You may note that the article has been altered; there are now per-Handle permissions. Originally, there was no way to do this. In fact, this feature was added only a day ago. However, there are pieces of SourceMod already implemented which required the feature, so how was it done in the past?
We used the fact that child types do not inherit permissions from their parent. Imagine two types using BitBuffers as an example: a “read only BitBuffer” and a “writable BitBuffer.” First, you create a “writable BitBuffer” type. Then, you create a second, read-only type with the writable type as its parent. Because of the parent/child relationship, the same set of functions would work on both types; but CloseHandle() would only work on the writable version. This works because you can specify new security rules for child types.
Why did we opt for such a complex solution at first, rather than just implementing per-Handle permissions from the start? There’s no real excuse, but this was the mindset:
- We did not actually foresee this being useful enough at the time. Each Handle uses about 40 bytes in memory, and the block of pre-allocated Handles is 16K entries long. That’s roughly a 660KB block of consecutive memory, and per-Handle permissions would increase that to 60 bytes per Handle (~990KB), so we opted to not do it.
- The permissions system was already completed and in use by the time we realized the design flaw, and thus new functions would have to be added for backwards compatibility.
One thing to note about the prior workaround is that the order of inheritance does not matter. The parent OR the child type can be the locked type. The Handle System doesn’t care, as the types internally do not actually share anything. However, you must remember to use the parent type for generic accesses. If you use the child type, and a Handle of the parent type is passed in, the type check routine will fail. This is the same as in C++: You can’t necessarily cast a base type to a derived type safely.

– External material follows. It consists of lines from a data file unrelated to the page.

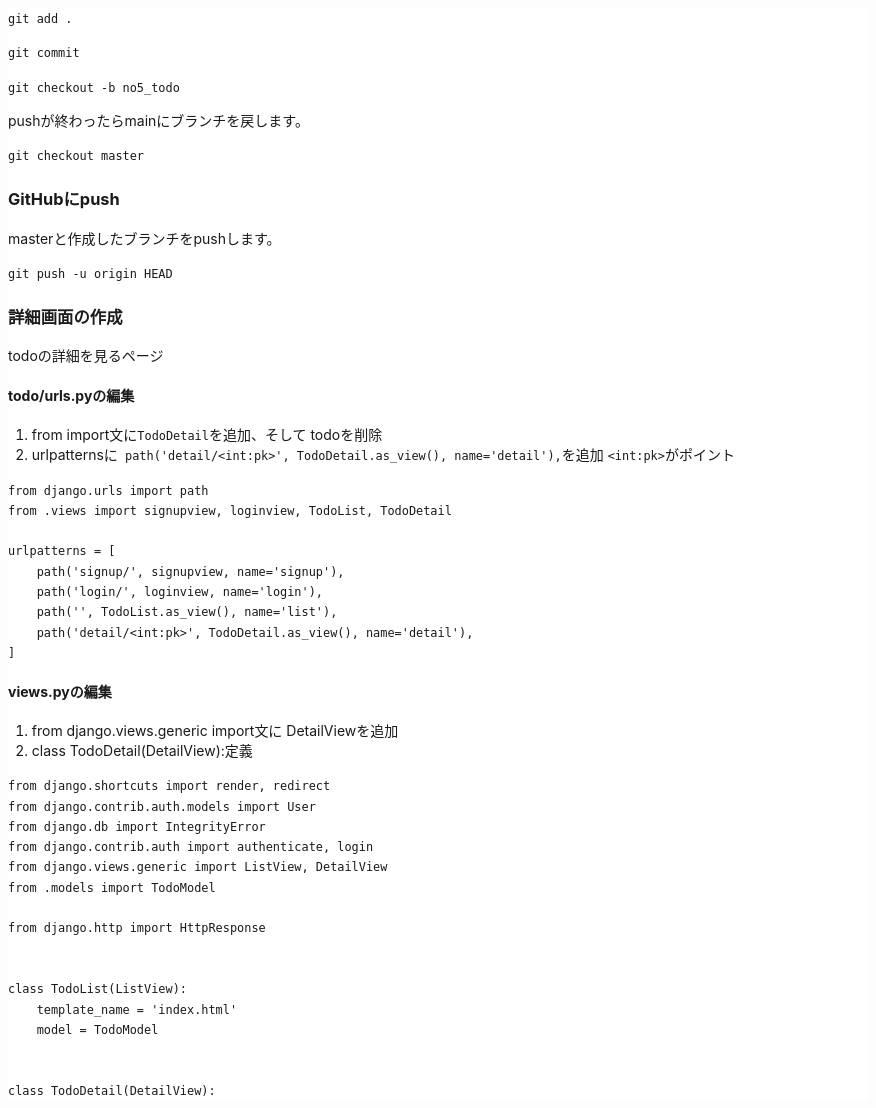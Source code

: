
 ```
git add .
```

```
git commit
```

```
git checkout -b no5_todo
```

pushが終わったらmainにブランチを戻します。

```
git checkout master
```

### GitHubにpush

masterと作成したブランチをpushします。

```
git push -u origin HEAD
```



### 詳細画面の作成

todoの詳細を見るページ

#### todo/urls.pyの編集

1. from import文に`TodoDetail`を追加、そして todoを削除
2. urlpatternsに` path('detail/<int:pk>', TodoDetail.as_view(), name='detail'),`を追加
   `<int:pk>`がポイント

```
from django.urls import path
from .views import signupview, loginview, TodoList, TodoDetail

urlpatterns = [
    path('signup/', signupview, name='signup'),
    path('login/', loginview, name='login'),
    path('', TodoList.as_view(), name='list'),
    path('detail/<int:pk>', TodoDetail.as_view(), name='detail'),
]
```

#### views.pyの編集

1. from django.views.generic import文に DetailViewを追加
2. class TodoDetail(DetailView):定義

```
from django.shortcuts import render, redirect
from django.contrib.auth.models import User
from django.db import IntegrityError
from django.contrib.auth import authenticate, login
from django.views.generic import ListView, DetailView
from .models import TodoModel

from django.http import HttpResponse


class TodoList(ListView):
    template_name = 'index.html'
    model = TodoModel


class TodoDetail(DetailView):
```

Internally, the implementation of the new per-Handle security is optimized for backwards compatibility. The “quick” way to implement this, in pseudo code, would have been:
handle->access = access ? access : handle->type->access
This would make the Handle permissions equal to either user-supplied, or the type’s default, access rules. But the implementation is slightly different. CreateHandle() is now a wrapper around CreateHandleEx() (which itself wraps an internal function called CreateHandleInt(), which wraps MakePrimHandle!), and it passes NULL as the access structure — meaning that CreateHandle is general usage and will be called more often. So to prevent copying the entire permissions struct on every “normal” Handle create, it looks a bit different.
IF access
handle->special_rules = true
handle->access = access
ELSE
handle->special_rules = false
Internally, there is a simple CheckAccess() function which can decode this:
CheckAccess(handle, right, identity)
{
access = handle->special_rules ? handle->access : handle->type->access
if (access[right] & HANDLE_RESTRICT_IDENTITY
&& handle->identity != identity)
{
return false
}
return true
}
(Of course, this isn’t really an “optimization,” but it’s in case the HandleAccess struct grows more complex over time.)
That about sums it up for Handle Security. You, as the rest of the SourceMod developers are, should be thoroughly sick of it by now.